From the line that contains "- [Indice](#indice)" through the line that contains "[prettierL]:https://github.com/prettier/prettier", output every line of the listing below exactly and leave out all the rest.

##########

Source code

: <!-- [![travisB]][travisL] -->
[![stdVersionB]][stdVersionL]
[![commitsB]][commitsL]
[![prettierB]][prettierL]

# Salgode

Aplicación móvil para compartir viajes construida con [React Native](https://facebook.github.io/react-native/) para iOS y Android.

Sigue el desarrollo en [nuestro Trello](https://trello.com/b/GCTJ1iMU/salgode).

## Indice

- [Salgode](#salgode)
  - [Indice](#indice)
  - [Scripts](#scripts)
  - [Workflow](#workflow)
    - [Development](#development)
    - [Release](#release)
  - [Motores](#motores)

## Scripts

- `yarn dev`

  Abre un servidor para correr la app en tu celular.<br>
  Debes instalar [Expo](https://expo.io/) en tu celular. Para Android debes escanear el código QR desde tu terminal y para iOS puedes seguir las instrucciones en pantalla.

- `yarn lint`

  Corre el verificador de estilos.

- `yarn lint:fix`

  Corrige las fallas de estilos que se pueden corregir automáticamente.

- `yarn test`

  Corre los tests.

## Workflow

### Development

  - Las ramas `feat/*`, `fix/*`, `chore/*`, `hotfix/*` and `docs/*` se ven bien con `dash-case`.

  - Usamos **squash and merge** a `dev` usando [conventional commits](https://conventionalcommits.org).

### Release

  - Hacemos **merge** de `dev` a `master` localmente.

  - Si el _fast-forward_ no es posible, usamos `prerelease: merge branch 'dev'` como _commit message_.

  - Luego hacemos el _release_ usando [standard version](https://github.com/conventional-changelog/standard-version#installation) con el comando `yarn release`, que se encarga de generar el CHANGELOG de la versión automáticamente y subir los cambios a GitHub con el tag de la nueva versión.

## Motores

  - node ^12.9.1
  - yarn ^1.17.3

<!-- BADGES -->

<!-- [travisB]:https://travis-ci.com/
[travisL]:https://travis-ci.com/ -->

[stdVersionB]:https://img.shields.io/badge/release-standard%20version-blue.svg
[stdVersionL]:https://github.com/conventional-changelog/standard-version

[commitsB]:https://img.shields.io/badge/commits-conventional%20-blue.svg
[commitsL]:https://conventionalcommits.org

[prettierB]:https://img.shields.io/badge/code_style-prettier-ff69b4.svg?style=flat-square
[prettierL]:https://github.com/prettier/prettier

##########

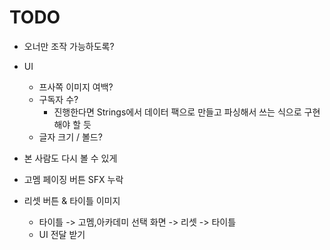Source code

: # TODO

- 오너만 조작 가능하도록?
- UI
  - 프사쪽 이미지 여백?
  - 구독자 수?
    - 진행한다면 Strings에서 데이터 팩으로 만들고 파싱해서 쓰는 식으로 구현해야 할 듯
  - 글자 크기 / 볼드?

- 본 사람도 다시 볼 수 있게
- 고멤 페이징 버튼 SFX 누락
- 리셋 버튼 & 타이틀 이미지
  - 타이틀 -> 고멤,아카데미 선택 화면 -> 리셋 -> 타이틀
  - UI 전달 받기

##########

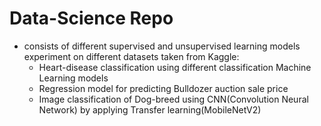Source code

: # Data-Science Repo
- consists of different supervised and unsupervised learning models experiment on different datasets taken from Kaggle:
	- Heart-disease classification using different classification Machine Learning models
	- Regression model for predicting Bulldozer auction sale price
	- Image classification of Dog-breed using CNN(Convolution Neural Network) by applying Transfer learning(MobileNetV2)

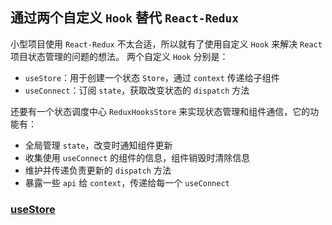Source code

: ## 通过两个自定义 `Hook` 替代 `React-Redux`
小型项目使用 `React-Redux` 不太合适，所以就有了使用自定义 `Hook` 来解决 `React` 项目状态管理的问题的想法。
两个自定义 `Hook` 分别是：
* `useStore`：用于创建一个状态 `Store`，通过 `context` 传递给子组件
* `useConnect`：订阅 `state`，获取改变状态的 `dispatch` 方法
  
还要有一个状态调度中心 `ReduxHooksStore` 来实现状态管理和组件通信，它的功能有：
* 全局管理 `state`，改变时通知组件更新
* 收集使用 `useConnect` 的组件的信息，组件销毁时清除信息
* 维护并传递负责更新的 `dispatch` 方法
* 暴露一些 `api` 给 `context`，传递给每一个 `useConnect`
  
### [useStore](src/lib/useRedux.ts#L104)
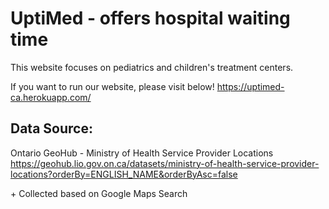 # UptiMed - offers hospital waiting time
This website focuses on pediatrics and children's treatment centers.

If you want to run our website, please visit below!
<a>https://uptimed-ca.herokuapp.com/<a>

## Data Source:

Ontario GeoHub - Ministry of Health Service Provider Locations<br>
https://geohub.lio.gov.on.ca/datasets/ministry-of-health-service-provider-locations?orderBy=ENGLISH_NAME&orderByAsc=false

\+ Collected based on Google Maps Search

##########

RESPONSE TO THIS EXERCISE.
  - [Indice](#indice)
  - [Scripts](#scripts)
  - [Workflow](#workflow)
    - [Development](#development)
    - [Release](#release)
  - [Motores](#motores)

## Scripts

- `yarn dev`

  Abre un servidor para correr la app en tu celular.<br>
  Debes instalar [Expo](https://expo.io/) en tu celular. Para Android debes escanear el código QR desde tu terminal y para iOS puedes seguir las instrucciones en pantalla.

- `yarn lint`

  Corre el verificador de estilos.

- `yarn lint:fix`

  Corrige las fallas de estilos que se pueden corregir automáticamente.

- `yarn test`

  Corre los tests.

## Workflow

### Development

  - Las ramas `feat/*`, `fix/*`, `chore/*`, `hotfix/*` and `docs/*` se ven bien con `dash-case`.

  - Usamos **squash and merge** a `dev` usando [conventional commits](https://conventionalcommits.org).

### Release

  - Hacemos **merge** de `dev` a `master` localmente.

  - Si el _fast-forward_ no es posible, usamos `prerelease: merge branch 'dev'` como _commit message_.

  - Luego hacemos el _release_ usando [standard version](https://github.com/conventional-changelog/standard-version#installation) con el comando `yarn release`, que se encarga de generar el CHANGELOG de la versión automáticamente y subir los cambios a GitHub con el tag de la nueva versión.

## Motores

  - node ^12.9.1
  - yarn ^1.17.3

<!-- BADGES -->

<!-- [travisB]:https://travis-ci.com/
[travisL]:https://travis-ci.com/ -->

[stdVersionB]:https://img.shields.io/badge/release-standard%20version-blue.svg
[stdVersionL]:https://github.com/conventional-changelog/standard-version

[commitsB]:https://img.shields.io/badge/commits-conventional%20-blue.svg
[commitsL]:https://conventionalcommits.org

[prettierB]:https://img.shields.io/badge/code_style-prettier-ff69b4.svg?style=flat-square
[prettierL]:https://github.com/prettier/prettier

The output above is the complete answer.